Friday, January 7, 2011

Practitioners Ignore Osteoarthritis Guidelines

Arthritis A new report in the January 2011 issue of the journal Arthritis Care & Research observes that clinicians who care for patients with osteoarthritis (OA) often do not follow standard care guidelines based on current medical evidence. For example, practitioners are prescribing medications for pain and inflammation, or opting for surgical interventions, rather than recommending weight loss plans or exercise programs to patients with OA.

OA disability is quickly becoming a major public health concern, with experts suggesting that by 2020 the number of people with OA will have doubled due to growing obesity prevalence and aging of the “baby boomer” generation. David Hunter, MBBS, PhD, from the University of Sydney in Australia and New England Baptist Hospital in Boston, Mass., and colleagues reviewed how standard clinical practice diverges from evidence-based recommendations in the management of OA [Hunter et al. 2011].

The authors observe that therapeutic interventions are primarily aimed at reducing pain and improving joint function by using therapies that target symptoms, but do not facilitate improvement in joint structure or long-term betterment of the disease.
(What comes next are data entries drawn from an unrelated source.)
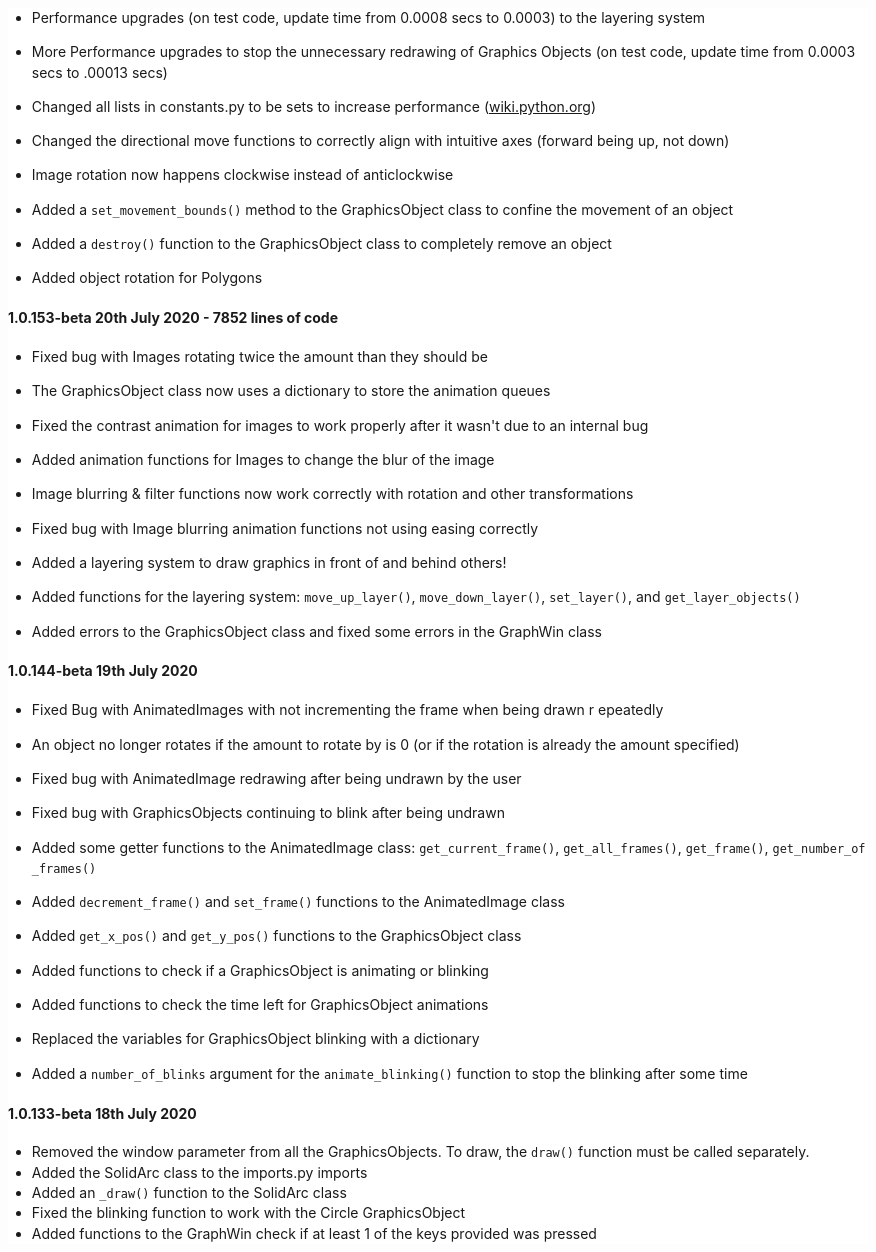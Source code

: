 * Performance upgrades (on test code, update time from 0.0008 secs to 0.0003) to the layering system
* More Performance upgrades to stop the unnecessary redrawing of Graphics Objects (on test code, update time from 0.0003 
secs to .00013 secs)
* Changed all lists in constants.py to be sets to increase performance 
([wiki.python.org](https://wiki.python.org/moin/PythonSpeed))
* Changed the directional move functions to correctly align with intuitive axes (forward being up, not down)
* Image rotation now happens clockwise instead of anticlockwise

* Added a `set_movement_bounds()` method to the GraphicsObject class to confine the movement of an object
* Added a `destroy()` function to the GraphicsObject class to completely remove an object
* Added object rotation for Polygons

#### 1.0.153-beta 20th July 2020 - 7852 lines of code

* Fixed bug with Images rotating twice the amount than they should be
* The GraphicsObject class now uses a dictionary to store the animation queues 
* Fixed the contrast animation for images to work properly after it wasn't due to an internal bug
* Added animation functions for Images to change the blur of the image

* Image blurring & filter functions now work correctly with rotation and other transformations
* Fixed bug with Image blurring animation functions not using easing correctly
* Added a layering system to draw graphics in front of and behind others!
* Added functions for the layering system: `move_up_layer()`, `move_down_layer()`, `set_layer()`, and 
`get_layer_objects()`
* Added errors to the GraphicsObject class and fixed some errors in the GraphWin class

#### 1.0.144-beta 19th July 2020

* Fixed Bug with AnimatedImages with not incrementing the frame when being drawn r epeatedly 
* An object no longer rotates if the amount to rotate by is 0 (or if the rotation is already the amount specified)
* Fixed bug with AnimatedImage redrawing after being undrawn by the user
* Fixed bug with GraphicsObjects continuing to blink after being undrawn

* Added some getter functions to the AnimatedImage class: `get_current_frame()`, `get_all_frames()`, `get_frame()`,
 `get_number_of_frames()`
* Added `decrement_frame()` and `set_frame()` functions to the AnimatedImage class
* Added `get_x_pos()` and `get_y_pos()` functions to the GraphicsObject class

* Added functions to check if a GraphicsObject is animating or blinking
* Added functions to check the time left for GraphicsObject animations
* Replaced the variables for GraphicsObject blinking with a dictionary
* Added a `number_of_blinks` argument for the `animate_blinking()` function to stop the blinking after some time

#### 1.0.133-beta 18th July 2020

* Removed the window parameter from all the GraphicsObjects. To draw, the `draw()` function must be called separately.
* Added the SolidArc class to the imports.py imports
* Added an `_draw()` function to the SolidArc class
* Fixed the blinking function to work with the Circle GraphicsObject
* Added functions to the GraphWin check if at least 1 of the keys provided was pressed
Many individuals with OA are overweight or obese, and the authors support medical evidence recommending conservative nonpharmacologic management for OA patients. “Weight management and exercise programs tend to be overlooked by clinicians,” Hunter believes. “These conservative approaches are beneficial to patients who adhere to weight-loss and exercise programs.”

Hunter et al. further suggest that surgery should be resisted when symptoms can be well-managed by other treatment modalities. The typical indications for a surgical approach in treating OA are debilitating pain and major limitation of functions such as walking, working, or sleeping. However, prior studies have shown that up to 30% of some surgical procedures are inappropriate, and recent recommendations suggesting routine arthroscopy for knee OA management should be avoided — something not reflected in clinical practice, the authors note.

The study team also criticized an overuse of inappropriate diagnostic imaging instead of clinical diagnosis based on history and physical examination. Based on current guidelines, imaging should be reserved for instances where a diagnosis is unclear and radiography could rule out other diseases that may produce similar symptoms. Research studies estimate there are 95 million high-tech scans (CT, MRI, PET) done annually in the U.S. — representing a $100 billion industry, of which $14 billion has been shouldered by Medicare. From 20% to 50% of these scans were unnecessary, the authors note, since the results failed to help treat or diagnose the patient’s symptoms.

COMMENTARY: Hunter and coauthors conclude that, “Eliminating unproven procedures and reducing needless costs is necessary to improve the quality and lower the cost of healthcare in the U.S. The management of OA should focus on a patient-centered and provider integrated approach that improves quality and reduces cost by following evidence-based recommendations.”

While their proposal makes rhetorical sense and seems reasonable, its application in everyday practice may be another matter. Most patients with pain expect “treatment,” rather than education and advice to lose weight and exercise; even though those measures are often appropriate and helpful. Conservative approaches are sometimes viewed by patients as nontreatment, which places the burden back on healthcare providers.

Pain Treatment Topics provides open access to published guidelines for the treatment of arthritis [here], and there are many to chose among. There appears to be an assumption in the paper by Hunter et al. that the guidelines are of high quality, with strong recommendations based on unequivocal evidence, and this is not always the case. Many of the guidelines are complex, and some contain inconsistencies or contradictions. Therefore, at the present time, it is difficult to blame practitioners for not always strictly following published guidelines and, indeed, such nonadherence in some cases may represent a practitioner focus on individualized, “patient-centered care” that is advocated by Hunter and colleagues.

REFERENCE: Hunter DJ, Neogi T, Hochberg MC. Quality of Osteoarthritis Management and the Need for Reform in the US. Arth Care Res. 2011(Jan);63(1):31-38 [abstract here].